Snapshot of calibrated disease parameters
	Parameter	Value
AssimilateSappersDamage	AssimilateSappersDamage	0.0000000
CyclePercentageOnset	CyclePercentageOnset	18.4104861
DryCriticalInterruption	DryCriticalInterruption	32.4454117
HydroThermalTimeOnset	HydroThermalTimeOnset	11.3703817
IsSplashBorne	IsSplashBorne	1.0000000
LatencyDuration	LatencyDuration	7.4118591
LightStealerDamage	LightStealerDamage	0.7205040
OuterInoculumMax	OuterInoculumMax	0.0611214
OuterInoculumShapeParameter	OuterInoculumShapeParameter	0.4218695
OuterInoculumShapeRelease	OuterInoculumShapeRelease	2.0000000

At this stage, calibDisease contains the epidemiological parameters averaged across multiple sowing dates.
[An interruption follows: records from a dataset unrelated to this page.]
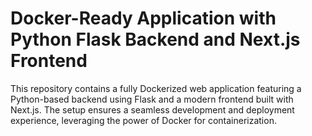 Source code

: # Docker-Ready Application with Python Flask Backend and Next.js Frontend
This repository contains a fully Dockerized web application featuring a Python-based backend using Flask and a modern frontend built with Next.js. The setup ensures a seamless development and deployment experience, leveraging the power of Docker for containerization.
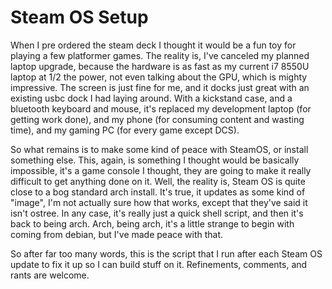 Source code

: # Steam OS Setup

When I pre ordered the steam deck I thought it would be a fun toy for playing a
few platformer games. The reality is, I've canceled my planned laptop upgrade,
because the hardware is as fast as my current i7 8550U laptop at 1/2 the power,
not even talking about the GPU, which is mighty impressive. The screen is just
fine for me, and it docks just great with an existing usbc dock I had laying
around. With a kickstand case, and a bluetooth keyboard and mouse, it's
replaced my development laptop (for getting work done), and my phone (for
consuming content and wasting time), and my gaming PC (for every game except
DCS).

So what remains is to make some kind of peace with SteamOS, or install
something else. This, again, is something I thought would be basically
impossible, it's a game console I thought, they are going to make it really
difficult to get anything done on it. Well, the reality is, Steam OS is quite
close to a bog standard arch install. It's true, it updates as some kind of
"image", I'm not actually sure how that works, except that they've said it
isn't ostree. In any case, it's really just a quick shell script, and then it's
back to being arch. Arch, being arch, it's a little strange to begin with
coming from debian, but I've made peace with that.

So after far too many words, this is the script that I run after each Steam OS
update to fix it up so I can build stuff on it. Refinements, comments, and
rants are welcome.

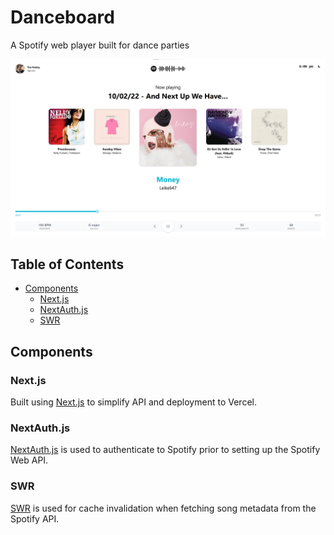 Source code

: # Danceboard

A Spotify web player built for dance parties

![Screenshot of Danceboard](public/screen.png)

## Table of Contents

- [Components](#project)
  - [Next.js](#nextjs)
  - [NextAuth.js](#nextauthjs)
  - [SWR](#swr)

## Components

### Next.js

Built using [Next.js](https://nextjs.org/) to simplify API and deployment to Vercel.

### NextAuth.js

[NextAuth.js](https://next-auth.js.org/providers/spotify) is used to authenticate to Spotify prior to setting up the Spotify Web API.

### SWR

[SWR](https://swr.vercel.app/) is used for cache invalidation when fetching song metadata from the Spotify API.
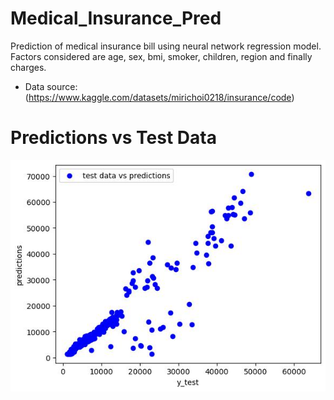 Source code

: # Medical_Insurance_Pred
Prediction of medical insurance bill using neural network regression model. 
Factors considered are age, sex, bmi, smoker, children, region and finally charges.

- Data source: (https://www.kaggle.com/datasets/mirichoi0218/insurance/code)


# Predictions vs Test Data

<p align="center">
  <img src="predictions_vs_test.jpg">
  
</p>



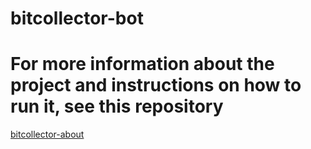 # bitcollector-bot

# For more information about the project and instructions on how to run it, see this repository
[bitcollector-about](https://github.com/Averagess/bitcollector-about) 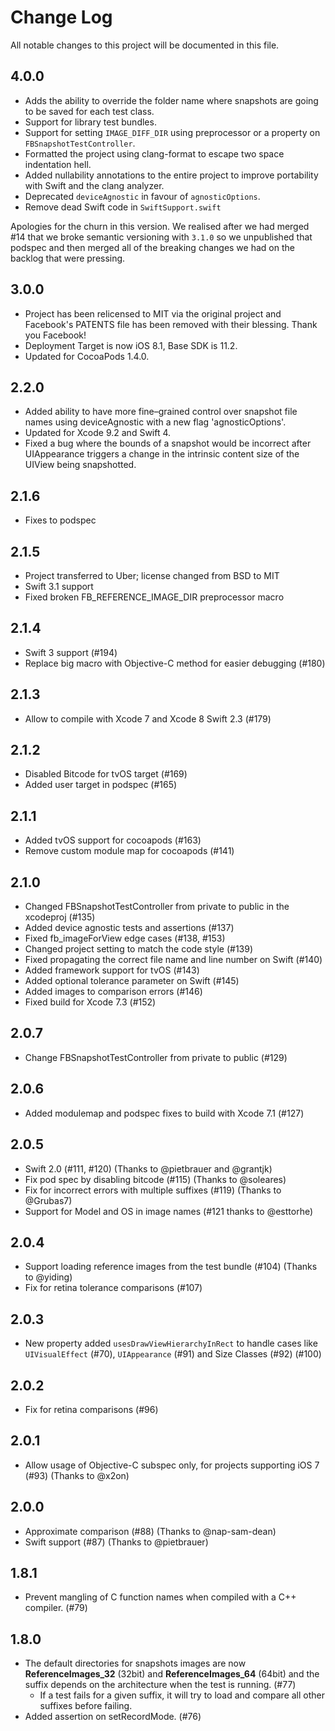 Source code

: # Change Log

All notable changes to this project will be documented in this file.

## 4.0.0

  - Adds the ability to override the folder name where snapshots are going to be saved for each test class.
  - Support for library test bundles.
  - Support for setting `IMAGE_DIFF_DIR` using preprocessor or a property on `FBSnapshotTestController`.
  - Formatted the project using clang-format to escape two space indentation hell.
  - Added nullability annotations to the entire project to improve portability with Swift and the clang analyzer.
  - Deprecated `deviceAgnostic` in favour of `agnosticOptions`.
  - Remove dead Swift code in `SwiftSupport.swift`

  Apologies for the churn in this version. We realised after we had merged #14 that we broke semantic versioning with `3.1.0` so we unpublished that podspec and then merged all of the breaking changes we had on the backlog that were pressing.

## 3.0.0

  - Project has been relicensed to MIT via the original project and Facebook's PATENTS file has been removed with their blessing. Thank you Facebook!
  - Deployment Target is now iOS 8.1, Base SDK is 11.2.
  - Updated for CocoaPods 1.4.0.

## 2.2.0

  - Added ability to have more fine–grained control over snapshot file names using deviceAgnostic with a new flag 'agnosticOptions'.
  - Updated for Xcode 9.2 and Swift 4.
  - Fixed a bug where the bounds of a snapshot would be incorrect after UIAppearance triggers a change in the intrinsic content size of the UIView being snapshotted.

## 2.1.6

  - Fixes to podspec

## 2.1.5

  - Project transferred to Uber; license changed from BSD to MIT
  - Swift 3.1 support
  - Fixed broken FB_REFERENCE_IMAGE_DIR preprocessor macro

## 2.1.4

  - Swift 3 support (#194)
  - Replace big macro with Objective-C method for easier debugging (#180)

## 2.1.3

  - Allow to compile with Xcode 7 and Xcode 8 Swift 2.3 (#179)

## 2.1.2

  - Disabled Bitcode for tvOS target (#169)
  - Added user target in podspec (#165)

## 2.1.1

  - Added tvOS support for cocoapods (#163)
  - Remove custom module map for cocoapods (#141)

## 2.1.0

  - Changed FBSnapshotTestController from private to public in the xcodeproj (#135)
  - Added device agnostic tests and assertions (#137)
  - Fixed fb_imageForView edge cases (#138, #153)
  - Changed project setting to match the code style (#139)
  - Fixed propagating the correct file name and line number on Swift (#140)
  - Added framework support for tvOS (#143)
  - Added optional tolerance parameter on Swift (#145)
  - Added images to comparison errors (#146)
  - Fixed build for Xcode 7.3 (#152)

## 2.0.7

  - Change FBSnapshotTestController from private to public (#129)

## 2.0.6

  - Added modulemap and podspec fixes to build with Xcode 7.1 (#127)

## 2.0.5

  - Swift 2.0 (#111, #120) (Thanks to @pietbrauer and @grantjk)
  - Fix pod spec by disabling bitcode (#115) (Thanks to @soleares)
  - Fix for incorrect errors with multiple suffixes (#119) (Thanks to @Grubas7)
  - Support for Model and OS in image names (#121 thanks to @esttorhe)

## 2.0.4

  - Support loading reference images from the test bundle (#104) (Thanks to @yiding)
  - Fix for retina tolerance comparisons (#107)

## 2.0.3

  - New property added `usesDrawViewHierarchyInRect` to handle cases like `UIVisualEffect` (#70), `UIAppearance` (#91) and Size Classes (#92) (#100)

## 2.0.2

  - Fix for retina comparisons (#96)

## 2.0.1

  - Allow usage of Objective-C subspec only, for projects supporting iOS 7 (#93) (Thanks to @x2on)

## 2.0.0

  - Approximate comparison (#88) (Thanks to @nap-sam-dean)
  - Swift support (#87) (Thanks to @pietbrauer)

## 1.8.1

  - Prevent mangling of C function names when compiled with a C++ compiler. (#79)

## 1.8.0

  - The default directories for snapshots images are now **ReferenceImages_32** (32bit) and **ReferenceImages_64** (64bit) and the suffix depends on the architecture when the test is running. (#77)
  	- If a test fails for a given suffix, it will try to load and compare all other suffixes before failing.
  - Added assertion on setRecordMode. (#76)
This reduces noise from single calibrations and provides a robust baseline for validation on the remaining experiments.

🌾 Step 2 — Batch validation

We validate the averaged parameters across all sowing periods and years.

The procedure is straightforward:

Loop across planting periods recorded in the dataset.
Run FraNchEstYN without further calibration, using the averaged disease parameters (calibDisease).
Collect simulation outputs for each planting period.
Bind everything into one tibble for further analysis and plotting.

📊Step 3 — Validation against experiments

In this final step we bring together the model simulations and the field observations from EPAMIG.
We join the simulated outputs with the observed disease severity (DisSev) and yield per planting period, making sure that only the last record of each experimental group retains observed values (all intermediate time steps are set to NA).

#> `summarise()` has grouped output by 'year', 'planting_period'. You can override
#> using the `.groups` argument.
#> Joining with `by = join_by(planting_period)`

🎨Visualization

To compare simulations with experiments, we rescale yield onto the same axis (by dividing by a scaling factor) and facet the plot by year × planting experiment.

The final plot shows:

Healthy light interception (green area)
Simulated light interception (dark green line)
Disease severity (blue line, points, and error bars)
Grain yield (black line, points, and error bars, rescaled)

🌍 Interpretation and conclusion

The plot above summarizes model simulations against observed data for six years and twelve sowing dates of cultivar BRILHANTE in Brazil.

✅ Healthy light interception (green area) provides the baseline without disease.
✅ Simulated interception (dark green line) captures crop canopy dynamics.
✅ Disease severity (blue) is both simulated (line) and observed (points with error bars).
✅ Yield (black) shows observed vs simulated grain yield (scaled to fit).

Overall, the calibrated disease parameters reproduce the magnitude and seasonal patterns of wheat blast epidemics. The framework highlights how integrating weather, management, and epidemiology can provide robust estimates of yield losses.

📌 Key takeaway

This vignette illustrated the full calibration–validation cycle:

Calibrate disease parameters on a subset of experiments.
Average them into a robust epidemiological baseline.
Validate on independent experiments across years and sowing dates.

This workflow can be extended to other crops, pathosystems, and datasets using the same FraNchEstYN framework.